- EXERCISE PROMPT -
Your answer should be only the lines below from the one with "- [x] Render home" to the one with "- [x] Add partials", repeated exactly, ends included.

# # #

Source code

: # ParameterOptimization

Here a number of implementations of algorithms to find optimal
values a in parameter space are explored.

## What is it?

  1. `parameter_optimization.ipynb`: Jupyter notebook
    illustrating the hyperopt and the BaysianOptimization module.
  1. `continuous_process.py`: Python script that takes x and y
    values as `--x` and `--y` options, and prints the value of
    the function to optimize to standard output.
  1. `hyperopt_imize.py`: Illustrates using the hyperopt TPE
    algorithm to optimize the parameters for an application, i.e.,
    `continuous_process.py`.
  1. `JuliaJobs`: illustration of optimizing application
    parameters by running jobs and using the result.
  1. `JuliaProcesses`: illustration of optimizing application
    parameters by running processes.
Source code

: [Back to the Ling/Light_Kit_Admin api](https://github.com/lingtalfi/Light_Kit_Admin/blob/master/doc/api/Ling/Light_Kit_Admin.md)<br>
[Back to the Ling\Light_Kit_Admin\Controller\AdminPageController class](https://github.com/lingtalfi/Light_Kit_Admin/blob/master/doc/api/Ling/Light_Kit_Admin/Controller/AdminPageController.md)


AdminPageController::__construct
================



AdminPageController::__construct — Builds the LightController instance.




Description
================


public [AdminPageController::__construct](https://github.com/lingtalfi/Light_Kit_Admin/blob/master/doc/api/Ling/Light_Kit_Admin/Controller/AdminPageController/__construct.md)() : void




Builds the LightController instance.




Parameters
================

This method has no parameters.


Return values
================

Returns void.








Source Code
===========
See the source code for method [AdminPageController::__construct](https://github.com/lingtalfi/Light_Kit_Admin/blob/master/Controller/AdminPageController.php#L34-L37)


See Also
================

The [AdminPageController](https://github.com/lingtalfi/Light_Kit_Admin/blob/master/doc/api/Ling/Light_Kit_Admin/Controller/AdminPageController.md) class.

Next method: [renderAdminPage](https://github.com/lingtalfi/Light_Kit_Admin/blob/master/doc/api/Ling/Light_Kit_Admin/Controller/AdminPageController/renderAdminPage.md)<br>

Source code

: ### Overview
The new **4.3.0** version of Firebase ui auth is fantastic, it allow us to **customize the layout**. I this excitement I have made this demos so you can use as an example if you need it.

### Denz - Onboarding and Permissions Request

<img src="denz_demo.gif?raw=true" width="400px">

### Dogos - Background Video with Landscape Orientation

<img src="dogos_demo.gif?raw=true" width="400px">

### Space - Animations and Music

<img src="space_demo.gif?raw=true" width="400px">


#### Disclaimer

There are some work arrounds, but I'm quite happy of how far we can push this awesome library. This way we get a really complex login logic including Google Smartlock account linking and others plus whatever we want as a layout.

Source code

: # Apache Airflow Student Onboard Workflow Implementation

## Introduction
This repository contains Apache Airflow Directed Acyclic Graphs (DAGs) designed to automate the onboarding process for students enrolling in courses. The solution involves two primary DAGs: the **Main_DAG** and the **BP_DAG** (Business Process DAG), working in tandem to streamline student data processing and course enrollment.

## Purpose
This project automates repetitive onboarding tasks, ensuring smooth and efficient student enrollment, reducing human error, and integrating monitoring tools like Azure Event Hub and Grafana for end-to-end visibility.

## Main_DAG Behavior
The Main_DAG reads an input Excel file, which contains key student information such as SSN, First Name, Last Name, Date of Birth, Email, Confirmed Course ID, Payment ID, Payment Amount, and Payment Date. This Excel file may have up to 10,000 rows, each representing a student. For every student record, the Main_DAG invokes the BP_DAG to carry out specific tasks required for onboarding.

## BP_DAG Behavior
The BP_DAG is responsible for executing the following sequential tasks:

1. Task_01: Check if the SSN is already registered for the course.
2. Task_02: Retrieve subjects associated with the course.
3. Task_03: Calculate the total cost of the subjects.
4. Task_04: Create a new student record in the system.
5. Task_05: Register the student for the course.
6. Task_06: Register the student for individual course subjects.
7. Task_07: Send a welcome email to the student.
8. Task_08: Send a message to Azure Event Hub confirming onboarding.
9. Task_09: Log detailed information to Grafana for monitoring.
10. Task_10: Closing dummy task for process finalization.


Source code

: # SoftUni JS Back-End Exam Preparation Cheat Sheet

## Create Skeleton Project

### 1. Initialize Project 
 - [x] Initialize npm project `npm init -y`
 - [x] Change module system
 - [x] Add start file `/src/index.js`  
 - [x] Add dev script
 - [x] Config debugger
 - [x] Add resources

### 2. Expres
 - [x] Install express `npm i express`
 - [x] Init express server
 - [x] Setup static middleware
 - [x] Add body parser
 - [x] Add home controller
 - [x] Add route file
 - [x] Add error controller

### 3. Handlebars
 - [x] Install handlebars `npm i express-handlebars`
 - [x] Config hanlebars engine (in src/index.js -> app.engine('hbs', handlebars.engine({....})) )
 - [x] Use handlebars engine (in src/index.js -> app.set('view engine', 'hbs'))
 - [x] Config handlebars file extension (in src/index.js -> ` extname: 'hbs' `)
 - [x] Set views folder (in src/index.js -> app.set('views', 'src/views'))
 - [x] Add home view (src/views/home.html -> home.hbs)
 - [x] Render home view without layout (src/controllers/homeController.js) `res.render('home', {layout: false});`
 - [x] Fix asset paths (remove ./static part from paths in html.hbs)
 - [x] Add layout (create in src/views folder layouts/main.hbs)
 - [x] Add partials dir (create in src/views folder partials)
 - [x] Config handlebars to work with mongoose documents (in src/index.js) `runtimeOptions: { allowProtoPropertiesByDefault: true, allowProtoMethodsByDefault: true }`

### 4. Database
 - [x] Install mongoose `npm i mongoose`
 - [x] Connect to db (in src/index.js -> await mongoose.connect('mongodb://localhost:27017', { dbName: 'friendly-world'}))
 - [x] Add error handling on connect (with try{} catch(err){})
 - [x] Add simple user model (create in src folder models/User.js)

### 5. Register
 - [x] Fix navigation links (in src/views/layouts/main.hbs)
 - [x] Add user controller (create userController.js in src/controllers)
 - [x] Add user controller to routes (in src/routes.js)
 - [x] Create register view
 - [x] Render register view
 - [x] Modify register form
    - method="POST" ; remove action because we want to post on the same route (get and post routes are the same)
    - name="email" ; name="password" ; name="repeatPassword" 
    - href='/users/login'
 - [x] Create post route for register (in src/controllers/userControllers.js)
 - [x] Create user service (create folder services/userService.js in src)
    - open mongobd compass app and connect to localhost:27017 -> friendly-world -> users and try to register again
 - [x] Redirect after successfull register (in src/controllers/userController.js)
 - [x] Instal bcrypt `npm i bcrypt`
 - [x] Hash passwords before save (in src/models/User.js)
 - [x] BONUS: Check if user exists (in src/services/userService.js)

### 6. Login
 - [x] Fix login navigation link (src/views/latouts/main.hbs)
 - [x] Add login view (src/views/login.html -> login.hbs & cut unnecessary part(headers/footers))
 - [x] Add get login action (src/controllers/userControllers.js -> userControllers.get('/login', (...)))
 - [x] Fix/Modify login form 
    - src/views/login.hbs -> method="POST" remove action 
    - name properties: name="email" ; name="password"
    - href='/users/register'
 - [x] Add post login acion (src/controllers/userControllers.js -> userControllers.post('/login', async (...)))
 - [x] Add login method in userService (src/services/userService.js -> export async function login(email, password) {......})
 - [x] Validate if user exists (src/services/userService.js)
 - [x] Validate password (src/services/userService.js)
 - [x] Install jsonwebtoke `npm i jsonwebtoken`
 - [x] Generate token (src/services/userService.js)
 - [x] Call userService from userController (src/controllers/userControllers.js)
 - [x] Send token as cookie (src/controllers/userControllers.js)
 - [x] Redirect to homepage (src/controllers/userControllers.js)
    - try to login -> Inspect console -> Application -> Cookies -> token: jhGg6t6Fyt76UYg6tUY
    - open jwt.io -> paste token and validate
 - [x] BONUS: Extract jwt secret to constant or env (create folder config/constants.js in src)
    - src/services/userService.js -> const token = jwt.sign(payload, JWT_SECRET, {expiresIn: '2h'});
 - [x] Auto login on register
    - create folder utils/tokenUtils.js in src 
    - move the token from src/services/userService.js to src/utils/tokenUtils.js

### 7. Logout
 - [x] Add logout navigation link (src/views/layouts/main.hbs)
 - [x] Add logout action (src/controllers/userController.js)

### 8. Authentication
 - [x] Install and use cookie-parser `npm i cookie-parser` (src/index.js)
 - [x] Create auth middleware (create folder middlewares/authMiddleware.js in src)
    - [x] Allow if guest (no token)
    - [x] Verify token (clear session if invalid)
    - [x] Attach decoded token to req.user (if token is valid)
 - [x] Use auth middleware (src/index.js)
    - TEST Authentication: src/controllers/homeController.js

# # #

- SOLUTION TO THIS EXERCISE -
 - [x] Render home view without layout (src/controllers/homeController.js) `res.render('home', {layout: false});`
 - [x] Fix asset paths (remove ./static part from paths in html.hbs)
 - [x] Add layout (create in src/views folder layouts/main.hbs)
 - [x] Add partials dir (create in src/views folder partials)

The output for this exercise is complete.